Provided information:
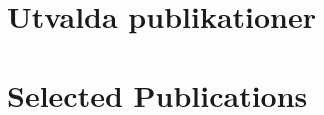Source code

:         \section{Utvalda publikationer}
    \else
        \section{Selected Publications}
    \fi
    \begin{refsection}
    	\vspace{2mm}
        \nocite{
        	GironsLopez2017,
        	GironsLopez2016a,
        	GironsLopez2015
        }
        \printbibliography[heading=none]
    \end{refsection}
\fi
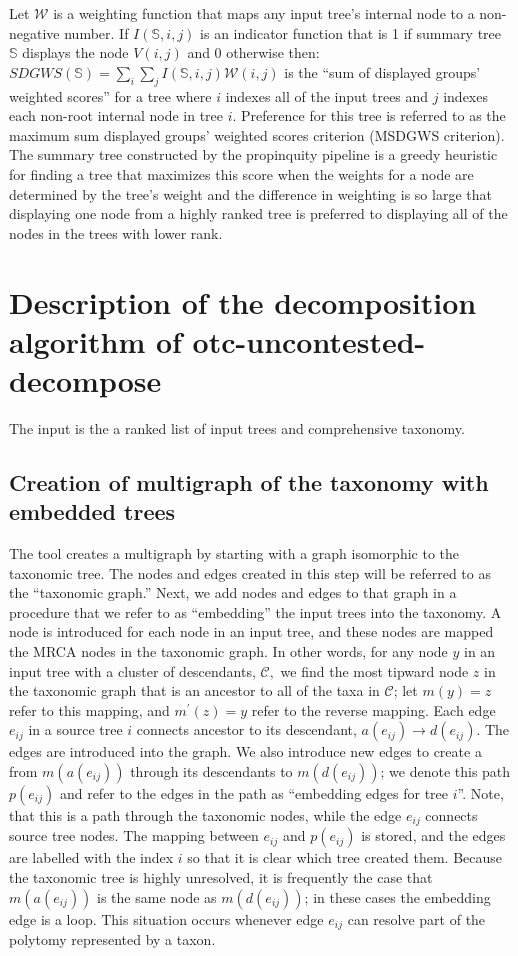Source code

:\documentclass[fleqn,12pt,lineno,english]{wlpeerj}
\begin{document}
Let $\mathcal{W}$ is a weighting function that maps any input tree's
internal node to a non-negative number. If $I(\mathbb{S},i,j)$ is
an indicator function that is 1 if summary tree $\mathbb{S}$ displays
the node $V(i,j)$ and 0 otherwise then: $SDGWS(\mathbb{S})=\sum_{i}\sum_{j}I(\mathbb{S},i,j)\mathcal{W}(i,j)$
is the ``sum of displayed groups' weighted scores'' for a tree where
$i$ indexes all of the input trees and $j$ indexes each non-root
internal node in tree $i$. Preference for this tree is referred to
as the maximum sum displayed groups' weighted scores criterion (MSDGWS
criterion). The summary tree constructed by the propinquity pipeline
is a greedy heuristic for finding a tree that maximizes this score
when the weights for a node are determined by the tree's weight and
the difference in weighting is so large that displaying one node from
a highly ranked tree is preferred to displaying all of the nodes in
the trees with lower rank.

\section{Description of the decomposition algorithm of otc-uncontested-decompose}\label{sec:Decompose-algorithm}

The input is the a ranked list of input trees and comprehensive taxonomy. 

\subsection{Creation of multigraph of the taxonomy with embedded trees}

The tool creates a multigraph by starting with a graph isomorphic
to the taxonomic tree. The nodes and edges created in this step will
be referred to as the ``taxonomic graph.'' Next, we add nodes and
edges to that graph in a procedure that we refer to as ``embedding''
the input trees into the taxonomy. A node is introduced for each node
in an input tree, and these nodes are mapped the MRCA nodes in the
taxonomic graph. In other words, for any node $y$ in an input tree
with a cluster of descendants, $\mathcal{C},$ we find the most tipward
node $z$ in the taxonomic graph that is an ancestor to all of the
taxa in $\mathcal{C}$; let $m(y)=z$ refer to this mapping, and $m^{\prime}(z)=y$
refer to the reverse mapping. Each edge $e_{ij}$ in a source tree
$i$ connects ancestor to its descendant, $a(e_{ij})\rightarrow d(e_{ij})$.
The edges are introduced into the graph. We also introduce new edges
to create a from $m(a(e_{ij}))$ through its descendants to $m(d(e_{ij}))$;
we denote this path $p(e_{ij})$ and refer to the edges in the path
as ``embedding edges for tree $i$''. Note, that this is a path
through the taxonomic nodes, while the edge $e_{ij}$ connects source
tree nodes. The mapping between $e_{ij}$ and $p(e_{ij})$ is stored,
and the edges are labelled with the index $i$ so that it is clear
which tree created them. Because the taxonomic tree is highly unresolved,
it is frequently the case that $m(a(e_{ij}))$ is the same node as
$m(d(e_{ij}))$; in these cases the embedding edge is a loop. This
situation occurs whenever edge $e_{ij}$ can resolve part of the polytomy
represented by a taxon. 
\end{document}
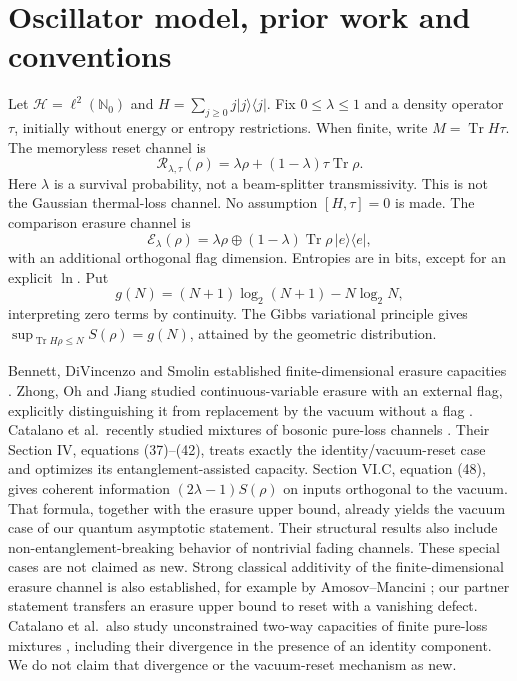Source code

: \documentclass[11pt]{article}
\newcommand{\Tr}{\operatorname{Tr}}
\newcommand{\Rcal}{\mathcal R_{\lambda,\tau}}
\newcommand{\Ecal}{\mathcal E_\lambda}
\begin{document}
\section{Oscillator model, prior work and conventions}
Let $\mathcal H=\ell^2(\mathbb N_0)$ and
$H=\sum_{j\ge0}j|j\rangle\langle j|$. Fix $0\le\lambda\le1$ and a density
operator $\tau$, initially without energy or entropy restrictions.
When finite, write $M=\Tr H\tau$. The memoryless reset channel is
\begin{equation}\label{eq:reset}
 \Rcal(\rho)=\lambda\rho+(1-\lambda)\tau\Tr\rho.
\end{equation}
Here $\lambda$ is a survival probability, not a beam-splitter transmissivity.
This is not the Gaussian thermal-loss channel. No assumption $[H,\tau]=0$
is made. The comparison erasure channel is
\[
 \Ecal(\rho)=\lambda\rho\oplus(1-\lambda)\Tr\rho\,|e\rangle\langle e|,
\]
with an additional orthogonal flag dimension.
Entropies are in bits, except for an explicit $\ln$. Put
\[
 g(N)=(N+1)\log_2(N+1)-N\log_2N,
\]
interpreting zero terms by continuity. The Gibbs variational principle gives
$\sup_{\Tr H\rho\le N}S(\rho)=g(N)$, attained by the geometric distribution.

Bennett, DiVincenzo and Smolin established finite-dimensional erasure
capacities \cite{bds}. Zhong, Oh and Jiang studied continuous-variable
erasure with an external flag, explicitly distinguishing it from
replacement by the vacuum without a flag \cite{zoj}.
Catalano et al.\ recently studied mixtures of bosonic pure-loss channels
\cite{catalano}. Their Section IV, equations (37)--(42), treats exactly
the identity/vacuum-reset case and optimizes its entanglement-assisted
capacity. Section VI.C, equation (48), gives coherent information
$(2\lambda-1)S(\rho)$ on inputs orthogonal to the vacuum.
That formula, together with the erasure upper bound, already yields
the vacuum case of our quantum asymptotic statement.
Their structural results also include non-entanglement-breaking behavior
of nontrivial fading channels. These special cases are not claimed as new.
Strong classical additivity of the finite-dimensional erasure channel
is also established, for example by Amosov--Mancini
\cite[Theorem 9]{amosov}; our partner statement transfers an erasure
upper bound to reset with a vanishing defect.
Catalano et al.\ also study unconstrained two-way capacities of finite
pure-loss mixtures \cite[Section III.D, Theorem 1]{catalano}, including
their divergence in the presence of an identity component.
We do not claim that divergence or the vacuum-reset mechanism as new.
\end{document}
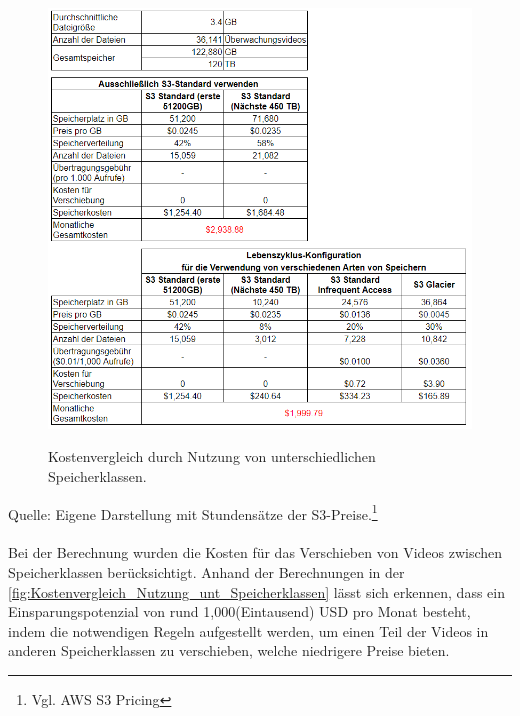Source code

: \begin{figure}[h!]
  \centering
  \includegraphics[scale=0.75]{sources/Kostenvergleich_Nutzung_unt_Speicherklassen}
  \caption[Kostenvergleich durch Nutzung von unterschiedlichen Speicherklassen]{}\label{fig:Kostenvergleich_Nutzung_unt_Speicherklassen} 
  Kostenvergleich durch Nutzung von unterschiedlichen Speicherklassen.  
\end{figure}
Quelle: Eigene Darstellung mit Stundensätze der S3-Preise.\footnote{Vgl. AWS S3 Pricing\cite{AMZ09}}
\\\\
Bei der Berechnung wurden die Kosten für das Verschieben von Videos zwischen Speicherklassen berücksichtigt. Anhand der Berechnungen in der \autoref{fig:Kostenvergleich_Nutzung_unt_Speicherklassen} lässt sich erkennen, dass ein Einsparungspotenzial von rund 1,000(Eintausend) USD pro Monat besteht, indem die notwendigen Regeln aufgestellt werden, um einen Teil der Videos in anderen Speicherklassen zu verschieben, welche niedrigere Preise bieten.
\newpage
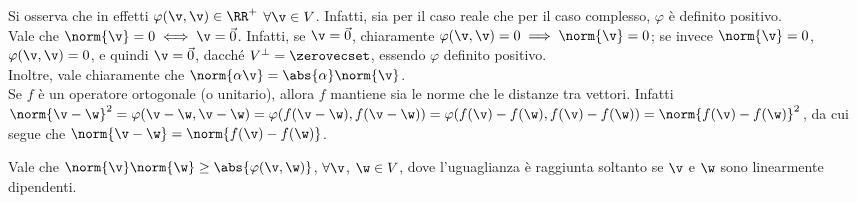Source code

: \begin{remark}\nl
	\li Si osserva che in effetti $\varphi(\v, \v) \in \RR^+$ $\forall \v \in V$. Infatti, sia
	per il caso reale che per il caso complesso, $\varphi$ è definito positivo. \\
	\li Vale che $\norm{\v} = 0 \iff \v = \vec 0$. Infatti, se $\v = \vec 0$, chiaramente
	$\varphi(\v, \v) = 0 \implies \norm{\v} = 0$; se invece $\norm{\v} = 0$,
	$\varphi(\v, \v) = 0$, e quindi $\v = \vec 0$, dacché $V^\perp = \zerovecset$, essendo
	$\varphi$ definito positivo. \\
	\li Inoltre, vale chiaramente che $\norm{\alpha \v} = \abs{\alpha} \norm{\v}$. \\
	\li Se $f$ è un operatore ortogonale (o unitario), allora $f$ mantiene sia le
	norme che le distanze tra vettori. Infatti $\norm{\v - \w}^2 = \varphi(\v - \w, \v - \w) =
	\varphi(f(\v - \w), f(\v - \w)) = \varphi(f(\v) - f(\w), f(\v) - f(\w)) = \norm{f(\v) - f(\w)}^2$,
	da cui segue che $\norm{\v - \w} = \norm{f(\v) - f(\w)}$.
\end{remark}

\begin{proposition} 
	Vale che $\norm{\v} \norm{\w} \geq \abs{\varphi(\v, \w)}$, $\forall \v$, $\w \in V$, dove
	l'uguaglianza è raggiunta soltanto se $\v$ e $\w$ sono linearmente dipendenti.
\end{proposition}

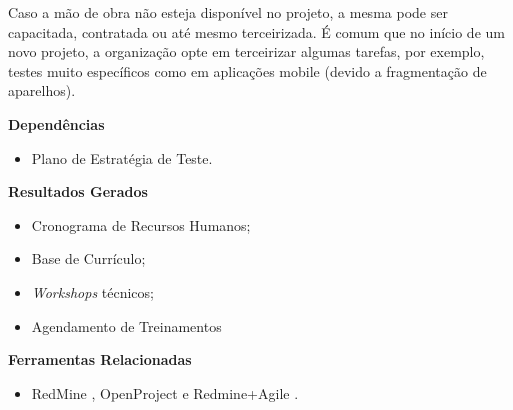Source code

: Caso a mão de obra não esteja disponível no projeto, a mesma pode ser capacitada, contratada ou até mesmo terceirizada. É comum que no início de um novo projeto, a organização opte em terceirizar algumas tarefas, por exemplo, testes muito específicos como em aplicações mobile (devido a fragmentação de aparelhos).

\textbf{Dependências}
\begin{itemize}
    \item Plano de Estratégia de Teste.
\end{itemize}

\textbf{Resultados Gerados}
\begin{itemize}
    \item Cronograma de Recursos Humanos;
    \item Base de Currículo;
    \item \textit{Workshops} técnicos;
    \item Agendamento de Treinamentos
\end{itemize}

\textbf{Ferramentas Relacionadas}
\begin{itemize}
    \item RedMine \cite{Redmine}, OpenProject \cite{OpenProject} e Redmine+Agile \cite{RedmineUP}.
\end{itemize}




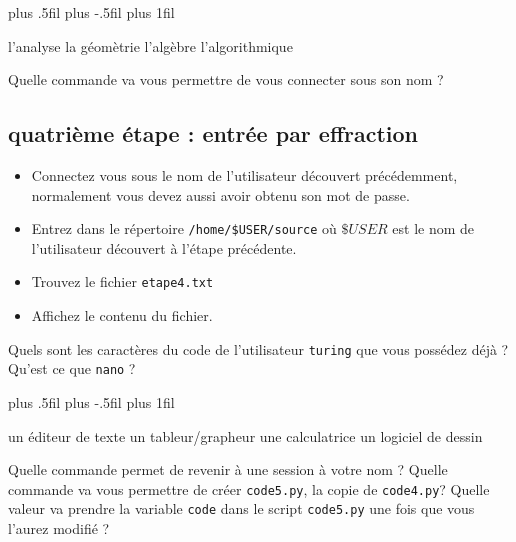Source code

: \documentclass[a4paper,10pt,addpoints]{exam}
\newenvironment{oneparcheckboxescentering}{
	\begingroup
	\leftskip=80mm plus .5fil%
	\rightskip=0mm plus -.5fil%
	\parfillskip=0mm plus 1fil\relax
	\begin{oneparcheckboxes}
	}{
	\end{oneparcheckboxes}
	\par
	\endgroup
}
\begin{document}
\begin{questions}
\begin{oneparcheckboxescentering}
	\choice l'analyse \choice la géomètrie  \choice l'algèbre \choice l'algorithmique 
\end{oneparcheckboxescentering}
\question[1] Quelle commande va vous permettre de vous connecter sous son nom ?
\answerline
\vfill
\subsection{quatrième étape : entrée par effraction}
\begin{itemize}[label=$\leadsto$, font=\LARGE \color{blue}]
	\item Connectez vous sous le nom de l'utilisateur découvert précédemment, normalement vous devez aussi avoir obtenu son mot de passe.
	\item Entrez dans le répertoire \verb|/home/$USER/source| où $\$USER$ est le nom de l'utilisateur découvert à l'étape précédente.
	\item Trouvez le fichier \verb|etape4.txt|
	\item Affichez le contenu du fichier.
\end{itemize}
\question [1] Quels sont les caractères du code de l'utilisateur \verb|turing| que vous possédez déjà ?
\answerline
\question [1] Qu'est ce que \verb|nano| ?
\newline

\begin{oneparcheckboxescentering}
	\choice un éditeur de texte \choice un tableur/grapheur  \choice une calculatrice \choice un logiciel de dessin
\end{oneparcheckboxescentering}
\question [\half] Quelle commande permet de revenir à une session à votre nom ?
\answerline
\question [1] Quelle commande va vous permettre de créer \verb|code5.py|, la copie de \verb|code4.py|?
\answerline
\question [\half] Quelle valeur va prendre la variable \verb|code| dans le script \verb|code5.py| une fois que vous l'aurez modifié ?
\answerline

\end{questions}
\end{document}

Requirement:
Check every line above for the string "connects" and copy those that have it.

Result of this task:
$i$ connects ancestor to its descendant, $a(e_{ij})\rightarrow d(e_{ij})$.
through the taxonomic nodes, while the edge $e_{ij}$ connects source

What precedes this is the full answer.